Hower v. Cook County Sheriff's Office et al
Filing
23
MEMORANDUM OPINION Signed by the Honorable Samuel Der-Yeghiayan on 2/16/2016: Granting in part and denying in part Defendants' motion to dismiss 19 . Mailed notice (mw, )
IN THE UNITED STATES DISTRICT COURT
FOR THE NORTHERN DISTRICT OF ILLINOIS
EASTERN DIVISION
EDUARDO HOWER,
Plaintiff,
v.
COOK COUNTY SHERIFF’S OFFICE,
et al.,
Defendants.
)
)
)
)
)
)
)
)
)
)
No. 15 C 6404
MEMORANDUM OPINION
SAMUEL DER-YEGHIAYAN, District Judge
This matter is before the court on Defendants’ motion to dismiss. For the
reasons stated below, the motion to dismiss is granted in part and denied in part.
BACKGROUND
Plaintiff Eduardo Hower (Hower) allegedly began working for the Cook
County Sheriff’s Office (Sheriff’s Office) as a correctional officer in April 1997. In
2005, Hower was allegedly promoted to the Cook County Sheriff’s Police
Department (Department). In February 2013, Hower allegedly complained to the
Sheriff’s Office’s Shakman Compliance Officer, Defendant Robert Egan (Egan) that
the officer promotional process violated the Sheriff’s Employment Action Manual
and Illinois statutes. Hower contends that in March 2013, he supplemented his
1
complaint with further information, and that in May 2013, he made a complaint with
the Office of Professional Review. Hower contends that he then suffered retaliation
for making such complaints such as being ordered to return his Department cell
phone, being subjected to false investigations, passed over for promotions, denied
special assignments, and denied awards.
In November 2013, Hower allegedly submitted a written complaint to the
Sheriff’s Office, contending that he was suffering retaliation and discrimination
based on his race. In September 2014, Hower allegedly filed a Charge of
Discrimination with the Equal Employment Opportunity Commission contending
that he was being discriminated against because of his race and in retaliation for
complaining about discrimination. Hower includes in his complaint claims brought
under 42 U.S.C. § 1983 (Section 1983) based on alleged retaliation for exercising his
First Amendment rights (Count I), Illinois Whistleblower Act, 740 ILCS 174/1 et
seq. claims (Count II), a claim brought under Title VII of the Civil Rights Act of
1964 (Title VII), 42 U.S.C. § 2000e et seq. alleging race discrimination (Count III), a
Title VII retaliation claim (Count IV), Section 1983 Equal Protection claims (Count
IV), and claims alleging violations of the Shakman decree (Count V). Defendants
now move to dismiss all claims.
LEGAL STANDARD
In ruling on a motion to dismiss brought pursuant to Federal Rule of Civil
Procedure 12(b)(6) (Rule 12(b)(6)), the court must draw all reasonable inferences
2
that favor the plaintiff, construe the allegations of the complaint in the light most
favorable to the plaintiff, and accept as true all well-pleaded facts and allegations in
the complaint. Appert v. Morgan Stanley Dean Witter, Inc., 673 F.3d 609, 622 (7th
Cir. 2012); Thompson v. Ill. Dep’t of Prof’l Regulation, 300 F.3d 750, 753 (7th Cir.
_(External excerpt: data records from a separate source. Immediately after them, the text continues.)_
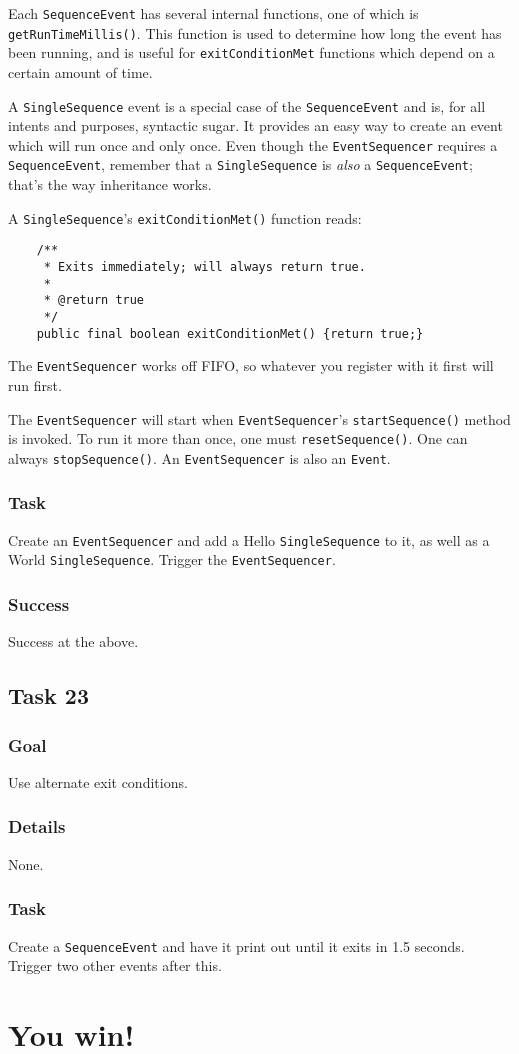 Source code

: \documentclass[a4paper]{article}
\begin{document}
Each \lstinline{SequenceEvent} has several internal functions, one of which is \lstinline{getRunTimeMillis()}. This function is used to determine how long the event has been running, and is useful for \lstinline{exitConditionMet} functions which depend on a certain amount of time.

A \lstinline{SingleSequence} event is a special case of the \lstinline{SequenceEvent} and is, for all intents and purposes, syntactic sugar. It provides an easy way to create an event which will run once and only once. Even though the \lstinline{EventSequencer} requires a \lstinline{SequenceEvent}, remember that a \lstinline{SingleSequence} is \textit{also} a \lstinline{SequenceEvent}; that's the way inheritance works.

A \lstinline{SingleSequence}'s \lstinline{exitConditionMet()} function reads:

\begin{verbatim}
	/**
	 * Exits immediately; will always return true.
	 * 
	 * @return true
	 */
	public final boolean exitConditionMet() {return true;}
\end{verbatim}

The \lstinline{EventSequencer} works off FIFO, so whatever you register with it first will run first.

The \lstinline{EventSequencer} will start when \lstinline{EventSequencer}'s \lstinline{startSequence()} method is invoked. To run it more than once, one must \lstinline{resetSequence()}. One can always \lstinline{stopSequence()}. An \lstinline{EventSequencer} is also an \lstinline{Event}.
\subsubsection{Task} Create an \lstinline{EventSequencer} and add a Hello \lstinline{SingleSequence} to it, as well as a World \lstinline{SingleSequence}. Trigger the \lstinline{EventSequencer}.
\subsubsection{Success} Success at the above.

\subsection{Task 23}
\subsubsection{Goal} Use alternate exit conditions.
\subsubsection{Details} None.
\subsubsection{Task} Create a \lstinline{SequenceEvent} and have it print out until it exits in 1.5 seconds. Trigger two other events after this.

\section*{You win!}
\end{document}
2002). A plaintiff is required to include allegations in the complaint that “plausibly
suggest that the plaintiff has a right to relief, raising that possibility above a
‘speculative level’” and “if they do not, the plaintiff pleads itself out of court.”
E.E.O.C. v. Concentra Health Services, Inc., 496 F.3d 773, 776 (7th Cir.
2007)(quoting in part Bell Atlantic Corp. v. Twombly, 127 S.Ct. 1955, 1965 (2007));
see also Morgan Stanley Dean Witter, Inc., 673 F.3d at 622 (stating that “[t]o survive
a motion to dismiss, the complaint must contain sufficient factual matter, accepted as
true, to state a claim to relief that is plausible on its face,” and that “[a] claim has
facial plausibility when the plaintiff pleads factual content that allows the court to
draw the reasonable inference that the defendant is liable for the misconduct
alleged”)(quoting Ashcroft v. Iqbal, 556 U.S. 662 (2009))(internal quotations
omitted).
DISCUSSION
I. Claims Brought Against Sheriff’s Office and Cook County
Defendants argue that Hower has not alleged sufficient facts to state a valid
Monell claim against the Sheriff’s Office. For a Section 1983 Monell claim, a
plaintiff must “establish an official policy through (1) an express policy that causes a
3
constitutional deprivation when enforced; (2) a widespread practice that is so
permanent and well-settled that it constitutes a custom or practice; or (3) an
allegation that the constitutional injury was caused by a person with final
policymaking authority.” Teesdale v. City of Chicago, 690 F.3d 829, 834 (7th Cir.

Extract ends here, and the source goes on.